- **What this task involves**
The output should be all lines of the entries below in which the word "option" occurs.

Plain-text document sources
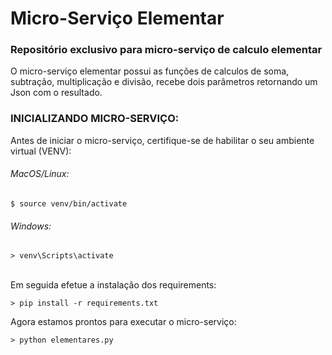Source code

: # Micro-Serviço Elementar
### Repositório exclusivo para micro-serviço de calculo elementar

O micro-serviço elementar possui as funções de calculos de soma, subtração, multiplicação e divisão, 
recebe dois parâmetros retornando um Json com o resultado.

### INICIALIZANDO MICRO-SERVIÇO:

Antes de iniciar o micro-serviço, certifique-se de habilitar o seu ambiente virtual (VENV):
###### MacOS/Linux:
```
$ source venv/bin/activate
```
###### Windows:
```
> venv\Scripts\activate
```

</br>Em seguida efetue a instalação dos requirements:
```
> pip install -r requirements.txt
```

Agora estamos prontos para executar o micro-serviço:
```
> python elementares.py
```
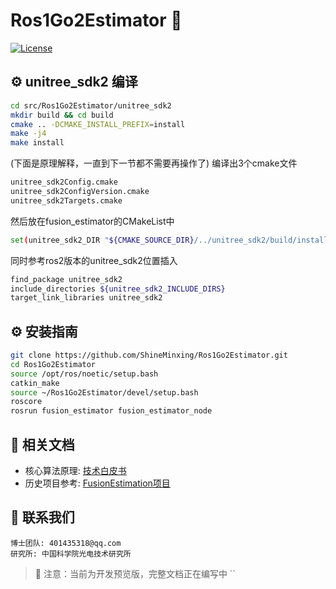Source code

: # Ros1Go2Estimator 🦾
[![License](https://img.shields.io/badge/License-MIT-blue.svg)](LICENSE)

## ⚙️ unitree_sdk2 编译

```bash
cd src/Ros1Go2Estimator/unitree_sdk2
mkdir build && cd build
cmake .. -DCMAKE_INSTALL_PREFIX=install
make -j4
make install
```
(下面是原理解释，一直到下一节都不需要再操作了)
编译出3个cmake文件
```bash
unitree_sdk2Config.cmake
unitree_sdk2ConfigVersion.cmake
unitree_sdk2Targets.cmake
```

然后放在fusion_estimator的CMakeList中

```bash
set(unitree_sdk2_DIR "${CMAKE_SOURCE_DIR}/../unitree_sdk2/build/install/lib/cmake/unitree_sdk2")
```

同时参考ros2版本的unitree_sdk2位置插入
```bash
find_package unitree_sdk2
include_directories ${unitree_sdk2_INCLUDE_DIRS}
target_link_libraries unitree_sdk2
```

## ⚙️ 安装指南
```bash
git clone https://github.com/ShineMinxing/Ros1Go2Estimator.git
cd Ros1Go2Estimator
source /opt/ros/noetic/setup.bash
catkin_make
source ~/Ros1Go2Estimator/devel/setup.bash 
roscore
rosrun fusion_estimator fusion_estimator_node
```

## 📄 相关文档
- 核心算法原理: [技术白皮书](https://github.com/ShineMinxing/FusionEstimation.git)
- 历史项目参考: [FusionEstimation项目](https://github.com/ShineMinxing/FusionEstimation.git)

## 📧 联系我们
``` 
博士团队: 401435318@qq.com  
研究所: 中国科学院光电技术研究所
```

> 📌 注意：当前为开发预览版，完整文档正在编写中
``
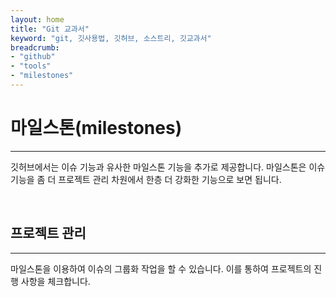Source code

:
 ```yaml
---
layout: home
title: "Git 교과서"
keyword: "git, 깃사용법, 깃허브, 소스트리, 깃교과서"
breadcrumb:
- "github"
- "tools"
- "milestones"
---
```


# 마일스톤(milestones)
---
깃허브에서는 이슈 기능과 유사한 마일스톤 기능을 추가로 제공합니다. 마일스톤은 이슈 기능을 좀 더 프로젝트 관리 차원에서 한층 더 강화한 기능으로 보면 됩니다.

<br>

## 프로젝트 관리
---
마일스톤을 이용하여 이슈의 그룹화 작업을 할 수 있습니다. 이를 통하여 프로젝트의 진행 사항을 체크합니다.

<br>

---

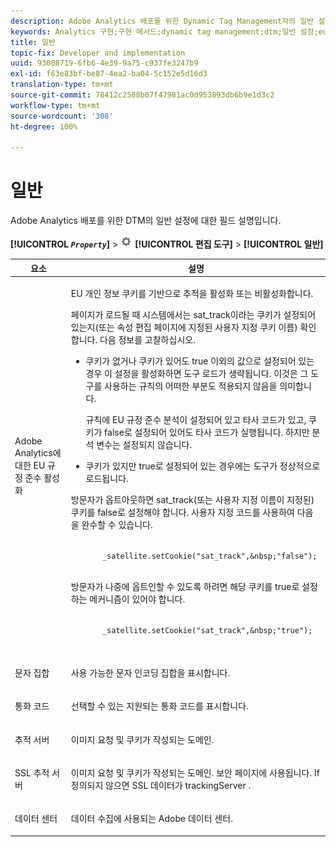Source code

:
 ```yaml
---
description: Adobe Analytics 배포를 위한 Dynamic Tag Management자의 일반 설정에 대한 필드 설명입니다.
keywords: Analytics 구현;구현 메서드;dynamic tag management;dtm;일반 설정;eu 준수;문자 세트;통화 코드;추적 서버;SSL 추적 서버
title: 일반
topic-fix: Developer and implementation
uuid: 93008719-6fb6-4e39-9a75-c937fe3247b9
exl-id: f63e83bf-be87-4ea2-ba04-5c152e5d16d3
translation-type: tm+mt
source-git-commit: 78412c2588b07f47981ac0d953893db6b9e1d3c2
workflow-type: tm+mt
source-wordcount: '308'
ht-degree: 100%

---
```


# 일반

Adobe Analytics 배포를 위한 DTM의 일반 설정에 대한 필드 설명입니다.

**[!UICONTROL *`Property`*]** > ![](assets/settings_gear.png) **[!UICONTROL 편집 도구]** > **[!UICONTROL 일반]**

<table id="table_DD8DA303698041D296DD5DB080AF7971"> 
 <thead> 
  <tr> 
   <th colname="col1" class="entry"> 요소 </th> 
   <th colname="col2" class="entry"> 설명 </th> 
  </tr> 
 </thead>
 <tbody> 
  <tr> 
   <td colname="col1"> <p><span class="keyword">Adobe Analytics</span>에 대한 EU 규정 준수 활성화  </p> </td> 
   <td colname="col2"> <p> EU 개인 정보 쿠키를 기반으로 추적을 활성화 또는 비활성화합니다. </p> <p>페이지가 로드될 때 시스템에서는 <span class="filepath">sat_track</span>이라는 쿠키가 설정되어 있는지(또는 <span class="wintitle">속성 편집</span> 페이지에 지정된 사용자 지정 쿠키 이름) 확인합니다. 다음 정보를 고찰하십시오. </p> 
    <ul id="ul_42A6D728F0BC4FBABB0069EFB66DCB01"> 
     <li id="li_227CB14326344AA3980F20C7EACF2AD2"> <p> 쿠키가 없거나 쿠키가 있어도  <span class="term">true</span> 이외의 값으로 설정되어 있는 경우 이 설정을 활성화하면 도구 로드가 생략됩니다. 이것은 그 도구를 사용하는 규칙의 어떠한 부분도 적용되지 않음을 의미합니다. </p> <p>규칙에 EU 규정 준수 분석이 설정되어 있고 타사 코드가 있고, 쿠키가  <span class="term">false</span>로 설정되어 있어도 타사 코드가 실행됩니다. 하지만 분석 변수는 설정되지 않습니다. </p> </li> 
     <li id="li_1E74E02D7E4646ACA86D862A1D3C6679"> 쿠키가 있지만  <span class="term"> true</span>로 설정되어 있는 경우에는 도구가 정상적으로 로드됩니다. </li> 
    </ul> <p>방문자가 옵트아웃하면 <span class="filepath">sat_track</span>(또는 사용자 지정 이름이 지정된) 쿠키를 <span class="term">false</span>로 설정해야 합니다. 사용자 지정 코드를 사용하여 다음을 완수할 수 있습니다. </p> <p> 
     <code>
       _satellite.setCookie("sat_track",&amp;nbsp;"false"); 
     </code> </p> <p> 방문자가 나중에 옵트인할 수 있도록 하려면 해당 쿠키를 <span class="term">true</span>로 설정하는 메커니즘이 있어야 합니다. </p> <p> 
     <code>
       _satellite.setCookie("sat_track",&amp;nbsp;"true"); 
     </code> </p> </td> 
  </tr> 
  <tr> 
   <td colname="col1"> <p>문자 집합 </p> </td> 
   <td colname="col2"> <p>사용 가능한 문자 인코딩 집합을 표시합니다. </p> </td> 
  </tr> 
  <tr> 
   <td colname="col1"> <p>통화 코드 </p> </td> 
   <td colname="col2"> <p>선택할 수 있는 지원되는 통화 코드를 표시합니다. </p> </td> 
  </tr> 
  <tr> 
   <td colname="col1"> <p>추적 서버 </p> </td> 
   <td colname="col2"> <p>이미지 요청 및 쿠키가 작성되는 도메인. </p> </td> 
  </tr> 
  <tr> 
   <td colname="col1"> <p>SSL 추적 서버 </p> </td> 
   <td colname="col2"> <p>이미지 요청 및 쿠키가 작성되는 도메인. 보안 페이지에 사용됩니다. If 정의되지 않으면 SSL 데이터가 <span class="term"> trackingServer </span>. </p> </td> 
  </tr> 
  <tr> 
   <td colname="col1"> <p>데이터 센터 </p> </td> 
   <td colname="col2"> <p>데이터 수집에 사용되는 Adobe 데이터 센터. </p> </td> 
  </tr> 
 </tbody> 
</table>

--

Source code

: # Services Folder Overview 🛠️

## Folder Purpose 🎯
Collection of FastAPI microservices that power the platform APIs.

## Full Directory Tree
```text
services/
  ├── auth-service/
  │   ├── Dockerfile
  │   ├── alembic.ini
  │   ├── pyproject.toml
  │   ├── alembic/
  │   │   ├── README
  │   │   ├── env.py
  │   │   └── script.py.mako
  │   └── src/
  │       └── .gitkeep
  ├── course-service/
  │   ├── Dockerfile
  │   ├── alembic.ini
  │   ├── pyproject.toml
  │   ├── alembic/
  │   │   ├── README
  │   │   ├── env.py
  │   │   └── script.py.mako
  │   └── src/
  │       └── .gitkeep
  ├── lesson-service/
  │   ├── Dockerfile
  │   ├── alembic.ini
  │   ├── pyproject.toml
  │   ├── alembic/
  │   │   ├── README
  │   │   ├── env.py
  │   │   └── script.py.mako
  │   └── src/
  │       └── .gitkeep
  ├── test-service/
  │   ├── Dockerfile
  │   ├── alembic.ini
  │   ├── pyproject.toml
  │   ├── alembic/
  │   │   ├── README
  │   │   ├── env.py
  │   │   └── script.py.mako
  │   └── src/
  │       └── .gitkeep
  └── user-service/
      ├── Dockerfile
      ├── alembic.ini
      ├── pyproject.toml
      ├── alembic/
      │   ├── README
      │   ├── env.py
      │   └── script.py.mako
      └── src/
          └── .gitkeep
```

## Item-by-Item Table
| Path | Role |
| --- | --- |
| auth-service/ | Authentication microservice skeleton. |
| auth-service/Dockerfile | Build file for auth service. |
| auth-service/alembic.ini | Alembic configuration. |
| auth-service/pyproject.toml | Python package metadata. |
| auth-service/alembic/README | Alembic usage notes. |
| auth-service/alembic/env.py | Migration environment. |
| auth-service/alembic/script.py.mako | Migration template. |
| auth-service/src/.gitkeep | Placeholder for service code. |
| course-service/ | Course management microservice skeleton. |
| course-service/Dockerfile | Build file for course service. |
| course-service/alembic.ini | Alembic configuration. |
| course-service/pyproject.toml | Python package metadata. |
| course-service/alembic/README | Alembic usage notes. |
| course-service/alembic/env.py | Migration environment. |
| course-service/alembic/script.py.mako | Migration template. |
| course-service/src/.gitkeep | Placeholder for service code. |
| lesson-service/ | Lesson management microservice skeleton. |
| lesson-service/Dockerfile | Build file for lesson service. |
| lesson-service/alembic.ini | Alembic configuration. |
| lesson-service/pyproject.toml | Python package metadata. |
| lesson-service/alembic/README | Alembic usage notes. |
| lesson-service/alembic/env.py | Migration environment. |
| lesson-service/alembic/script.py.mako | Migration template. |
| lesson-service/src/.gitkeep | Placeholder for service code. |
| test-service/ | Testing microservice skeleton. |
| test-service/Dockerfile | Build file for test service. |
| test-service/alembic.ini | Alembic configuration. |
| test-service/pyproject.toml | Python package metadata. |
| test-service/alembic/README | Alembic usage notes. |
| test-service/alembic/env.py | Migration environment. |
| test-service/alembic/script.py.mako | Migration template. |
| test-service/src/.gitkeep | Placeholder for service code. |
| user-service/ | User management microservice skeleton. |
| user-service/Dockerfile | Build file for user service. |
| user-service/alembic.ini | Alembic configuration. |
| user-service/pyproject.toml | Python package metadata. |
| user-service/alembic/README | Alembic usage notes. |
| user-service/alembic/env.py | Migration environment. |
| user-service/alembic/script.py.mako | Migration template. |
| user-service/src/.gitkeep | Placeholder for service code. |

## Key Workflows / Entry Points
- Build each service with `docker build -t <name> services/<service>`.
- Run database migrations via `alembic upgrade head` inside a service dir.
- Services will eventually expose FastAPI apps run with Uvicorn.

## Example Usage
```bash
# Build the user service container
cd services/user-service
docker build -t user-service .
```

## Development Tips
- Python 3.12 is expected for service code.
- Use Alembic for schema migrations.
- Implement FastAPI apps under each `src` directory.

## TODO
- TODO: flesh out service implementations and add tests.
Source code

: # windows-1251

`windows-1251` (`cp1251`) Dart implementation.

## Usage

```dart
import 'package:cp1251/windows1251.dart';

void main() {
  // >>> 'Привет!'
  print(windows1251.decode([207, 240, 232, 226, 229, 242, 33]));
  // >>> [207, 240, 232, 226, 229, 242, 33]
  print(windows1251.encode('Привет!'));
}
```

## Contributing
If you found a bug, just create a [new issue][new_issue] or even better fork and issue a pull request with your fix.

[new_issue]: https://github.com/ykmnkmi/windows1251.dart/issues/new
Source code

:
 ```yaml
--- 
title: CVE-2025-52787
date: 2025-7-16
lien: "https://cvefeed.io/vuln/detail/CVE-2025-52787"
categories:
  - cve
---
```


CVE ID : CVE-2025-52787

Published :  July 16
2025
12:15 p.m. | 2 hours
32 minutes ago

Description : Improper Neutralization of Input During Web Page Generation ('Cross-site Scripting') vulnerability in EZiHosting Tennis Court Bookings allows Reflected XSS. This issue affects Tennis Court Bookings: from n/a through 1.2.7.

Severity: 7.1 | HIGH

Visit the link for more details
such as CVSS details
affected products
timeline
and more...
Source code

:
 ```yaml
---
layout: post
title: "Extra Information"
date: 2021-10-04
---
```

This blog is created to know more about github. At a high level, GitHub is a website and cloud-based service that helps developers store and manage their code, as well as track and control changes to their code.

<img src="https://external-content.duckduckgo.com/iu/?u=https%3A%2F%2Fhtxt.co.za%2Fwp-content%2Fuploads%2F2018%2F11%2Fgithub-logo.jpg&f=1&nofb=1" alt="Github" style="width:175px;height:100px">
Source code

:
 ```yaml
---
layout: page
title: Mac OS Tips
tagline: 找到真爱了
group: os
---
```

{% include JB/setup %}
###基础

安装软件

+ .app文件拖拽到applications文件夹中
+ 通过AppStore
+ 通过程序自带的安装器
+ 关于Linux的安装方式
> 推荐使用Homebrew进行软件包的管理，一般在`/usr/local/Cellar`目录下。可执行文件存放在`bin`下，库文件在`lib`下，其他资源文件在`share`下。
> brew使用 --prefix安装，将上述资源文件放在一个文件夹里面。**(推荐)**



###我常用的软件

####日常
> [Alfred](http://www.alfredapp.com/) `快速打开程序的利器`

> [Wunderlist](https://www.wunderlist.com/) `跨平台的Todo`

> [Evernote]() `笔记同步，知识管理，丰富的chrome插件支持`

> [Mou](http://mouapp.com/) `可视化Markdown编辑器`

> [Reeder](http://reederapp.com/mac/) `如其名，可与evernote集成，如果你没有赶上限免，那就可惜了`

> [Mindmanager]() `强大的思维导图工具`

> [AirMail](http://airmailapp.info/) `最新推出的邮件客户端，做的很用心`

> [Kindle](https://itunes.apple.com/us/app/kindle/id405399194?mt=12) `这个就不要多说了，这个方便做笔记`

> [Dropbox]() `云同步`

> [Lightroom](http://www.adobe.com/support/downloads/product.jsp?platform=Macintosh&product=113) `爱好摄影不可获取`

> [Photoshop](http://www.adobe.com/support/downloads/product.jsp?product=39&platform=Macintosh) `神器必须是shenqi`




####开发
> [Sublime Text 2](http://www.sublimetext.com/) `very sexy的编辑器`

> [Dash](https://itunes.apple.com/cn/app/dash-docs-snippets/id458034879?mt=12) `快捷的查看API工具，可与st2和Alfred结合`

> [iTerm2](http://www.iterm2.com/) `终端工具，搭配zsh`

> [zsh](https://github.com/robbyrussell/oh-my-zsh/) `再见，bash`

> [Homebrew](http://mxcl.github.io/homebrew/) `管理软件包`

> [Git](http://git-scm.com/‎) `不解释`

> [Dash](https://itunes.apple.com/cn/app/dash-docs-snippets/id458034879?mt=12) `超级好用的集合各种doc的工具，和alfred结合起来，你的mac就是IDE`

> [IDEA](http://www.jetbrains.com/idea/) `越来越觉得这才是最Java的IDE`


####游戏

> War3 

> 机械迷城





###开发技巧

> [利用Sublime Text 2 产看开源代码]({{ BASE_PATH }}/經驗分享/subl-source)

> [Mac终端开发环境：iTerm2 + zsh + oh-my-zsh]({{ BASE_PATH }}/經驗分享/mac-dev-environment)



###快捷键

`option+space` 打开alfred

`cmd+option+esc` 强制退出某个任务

- **Reply to the exercise**
`option+space` 打开alfred
`cmd+option+esc` 强制退出某个任务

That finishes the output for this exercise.